§ EXERCISE DETAILS: Give the entries back exactly, dropping each image.

§ GIVEN DATA:
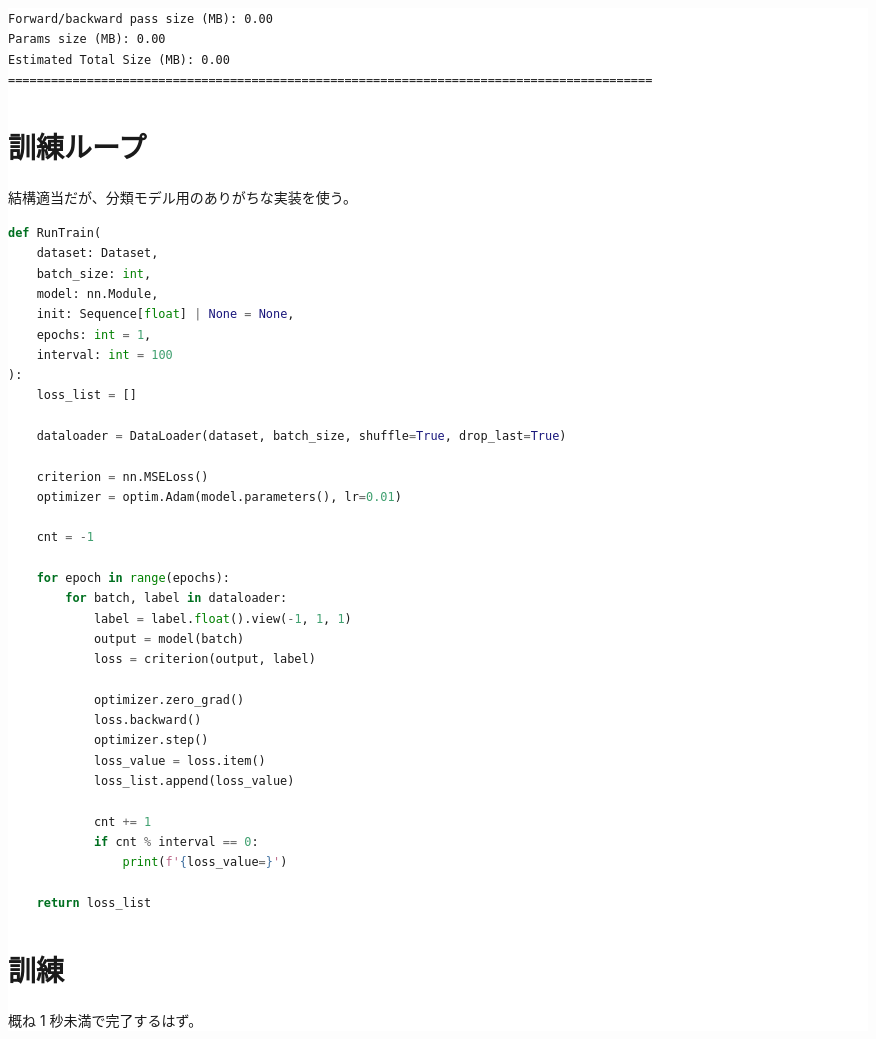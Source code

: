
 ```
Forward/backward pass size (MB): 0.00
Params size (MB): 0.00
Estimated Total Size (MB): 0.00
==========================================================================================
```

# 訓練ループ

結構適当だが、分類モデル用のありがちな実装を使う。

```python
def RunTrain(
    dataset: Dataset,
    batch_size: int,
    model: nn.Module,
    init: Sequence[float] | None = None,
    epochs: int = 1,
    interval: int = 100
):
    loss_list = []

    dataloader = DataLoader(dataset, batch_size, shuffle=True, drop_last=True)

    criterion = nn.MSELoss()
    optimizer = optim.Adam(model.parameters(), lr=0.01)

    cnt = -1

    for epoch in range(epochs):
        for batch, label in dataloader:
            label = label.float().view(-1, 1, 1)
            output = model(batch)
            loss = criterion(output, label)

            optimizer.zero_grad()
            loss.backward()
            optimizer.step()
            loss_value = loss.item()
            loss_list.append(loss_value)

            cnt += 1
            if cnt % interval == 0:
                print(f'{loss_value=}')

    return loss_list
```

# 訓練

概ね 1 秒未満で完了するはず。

§ RESPONSE TO THE TASK:
Source code

:
 ```
Forward/backward pass size (MB): 0.00
Params size (MB): 0.00
Estimated Total Size (MB): 0.00
==========================================================================================
```

# 訓練ループ

結構適当だが、分類モデル用のありがちな実装を使う。

```python
def RunTrain(
    dataset: Dataset,
    batch_size: int,
    model: nn.Module,
    init: Sequence[float] | None = None,
    epochs: int = 1,
    interval: int = 100
):
    loss_list = []

    dataloader = DataLoader(dataset, batch_size, shuffle=True, drop_last=True)

    criterion = nn.MSELoss()
    optimizer = optim.Adam(model.parameters(), lr=0.01)

    cnt = -1

    for epoch in range(epochs):
        for batch, label in dataloader:
            label = label.float().view(-1, 1, 1)
            output = model(batch)
            loss = criterion(output, label)

            optimizer.zero_grad()
            loss.backward()
            optimizer.step()
            loss_value = loss.item()
            loss_list.append(loss_value)

            cnt += 1
            if cnt % interval == 0:
                print(f'{loss_value=}')

    return loss_list
```

# 訓練

概ね 1 秒未満で完了するはず。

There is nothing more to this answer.